*** Opening of DATA SHOWN ***
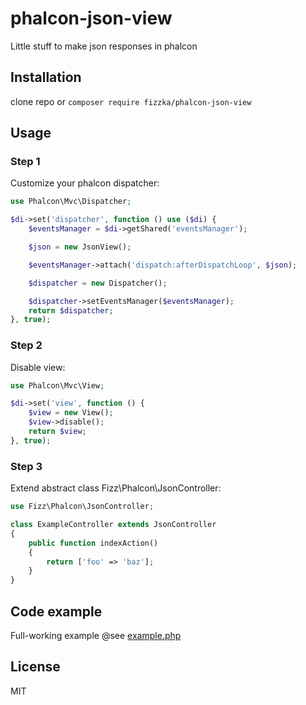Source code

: # phalcon-json-view

Little stuff to make json responses in phalcon

## Installation

clone repo or `composer require fizzka/phalcon-json-view`

## Usage

### Step 1
Customize your phalcon dispatcher:

```php
use Phalcon\Mvc\Dispatcher;

$di->set('dispatcher', function () use ($di) {
    $eventsManager = $di->getShared('eventsManager');

    $json = new JsonView();

    $eventsManager->attach('dispatch:afterDispatchLoop', $json);

    $dispatcher = new Dispatcher();

    $dispatcher->setEventsManager($eventsManager);
    return $dispatcher;
}, true);
```

### Step 2
Disable view:

```php
use Phalcon\Mvc\View;

$di->set('view', function () {
    $view = new View();
    $view->disable();
    return $view;
}, true);
```

### Step 3
Extend abstract class Fizz\Phalcon\JsonController:

```php
use Fizz\Phalcon\JsonController;

class ExampleController extends JsonController
{
	public function indexAction()
	{
		return ['foo' => 'baz'];
	}
}
```

## Code example

Full-working example @see [example.php](example.php)

## License

MIT
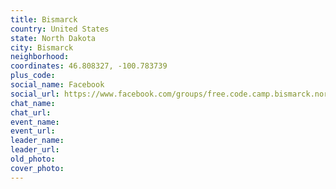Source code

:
 ```yaml
---
title: Bismarck
country: United States
state: North Dakota
city: Bismarck
neighborhood: 
coordinates: 46.808327, -100.783739
plus_code:
social_name: Facebook
social_url: https://www.facebook.com/groups/free.code.camp.bismarck.north.dakota
chat_name:
chat_url:
event_name:
event_url:
leader_name:
leader_url:
old_photo: 
cover_photo:
---
```


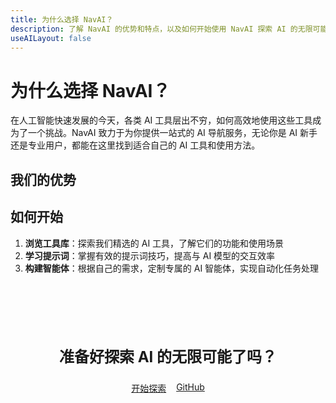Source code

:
 ```yaml
---
title: 为什么选择 NavAI？
description: 了解 NavAI 的优势和特点，以及如何开始使用 NavAI 探索 AI 的无限可能
useAILayout: false
---
```


# 为什么选择 NavAI？

在人工智能快速发展的今天，各类 AI 工具层出不穷，如何高效地使用这些工具成为了一个挑战。NavAI 致力于为你提供一站式的 AI 导航服务，无论你是 AI 新手还是专业用户，都能在这里找到适合自己的 AI 工具和使用方法。

## 我们的优势

<AIGrid columns="3">
  <AICard
    title="快速上手"
    description="精简的教程和指南，帮助你迅速掌握AI工具的核心功能"
    icon="🚀"
    iconColor="var(--ai-accent-3)"
  />
  <AICard
    title="持续更新"
    description="定期更新最新的AI工具和技术，确保你始终走在技术前沿"
    icon="🔄"
    iconColor="var(--vp-c-brand-1)"
  />
  <AICard
    title="全面覆盖"
    description="涵盖文本、图像、音频、视频等多领域的AI工具和应用"
    icon="🌐"
    iconColor="var(--ai-accent-2)"
  />
  
</AIGrid>

## 如何开始

1. **浏览工具库**：探索我们精选的 AI 工具，了解它们的功能和使用场景
2. **学习提示词**：掌握有效的提示词技巧，提高与 AI 模型的交互效率
3. **构建智能体**：根据自己的需求，定制专属的 AI 智能体，实现自动化任务处理

<div class="ai-features">
  <AINavGrid />
</div>

<div class="ai-cta-section">
  <h3>准备好探索 AI 的无限可能了吗？</h3>
  <div class="ai-cta-buttons">
    <a href="/tool/" class="ai-button primary">开始探索</a>
    <a href="https://github.com/r0ad/NavAI" target="_blank" class="ai-button secondary">GitHub</a>
  </div>
</div>

<style>
.ai-cta-section {
  margin: 3rem 0;
  padding: 2rem;
  background: var(--ai-bg-soft);
  border-radius: var(--ai-card-radius);
  text-align: center;
}

.ai-cta-section h3 {
  font-size: 1.5rem;
  margin-bottom: 1.5rem;
}

.ai-cta-buttons {
  display: flex;
  gap: 1rem;
  justify-content: center;
  flex-wrap: wrap;
}
</style>
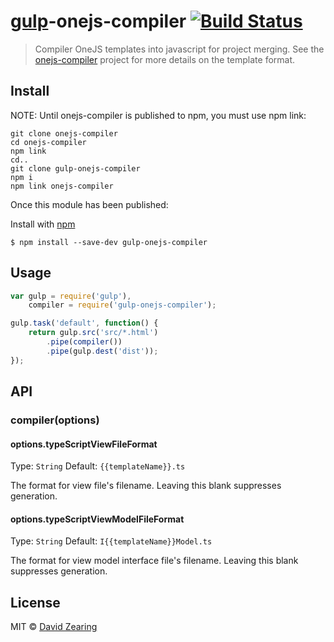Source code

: # [gulp](https://github.com/gulpjs/gulp)-onejs-compiler [![Build Status](https://travis-ci.org/dzearing/gulp-onejs-compiler.png?branch=master)](https://travis-ci.org/dzearing/gulp-onejs-compiler)

> Compiler OneJS templates into javascript for project merging. See the [onejs-compiler](https://github.com/dzearing/onejs-compiler) project for more details on the template format.

## Install

NOTE: Until onejs-compiler is published to npm, you must use npm link:

```
git clone onejs-compiler
cd onejs-compiler
npm link
cd..
git clone gulp-onejs-compiler
npm i
npm link onejs-compiler
```

Once this module has been published:

Install with [npm](https://npmjs.org/package/gulp-onejs-compiler)

```
$ npm install --save-dev gulp-onejs-compiler
```

## Usage

```js
var gulp = require('gulp'),
    compiler = require('gulp-onejs-compiler');

gulp.task('default', function() {
    return gulp.src('src/*.html')
        .pipe(compiler())
        .pipe(gulp.dest('dist'));
});
```

## API

### compiler(options)

#### options.typeScriptViewFileFormat
Type: `String`
Default: `{{templateName}}.ts`

The format for view file's filename. Leaving this blank suppresses generation.

#### options.typeScriptViewModelFileFormat
Type: `String`
Default: `I{{templateName}}Model.ts`

The format for view model interface file's filename. Leaving this blank suppresses generation.

## License

MIT © [David Zearing](http://github.com/dzearing)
*** Close of DATA SHOWN ***
• [DESCRIPTION OF THE TASK]:
Determine the number of lines in the entries above where the string "iconColor" appears. Answer with the number alone.

• [PROBLEM SOLUTION]:
3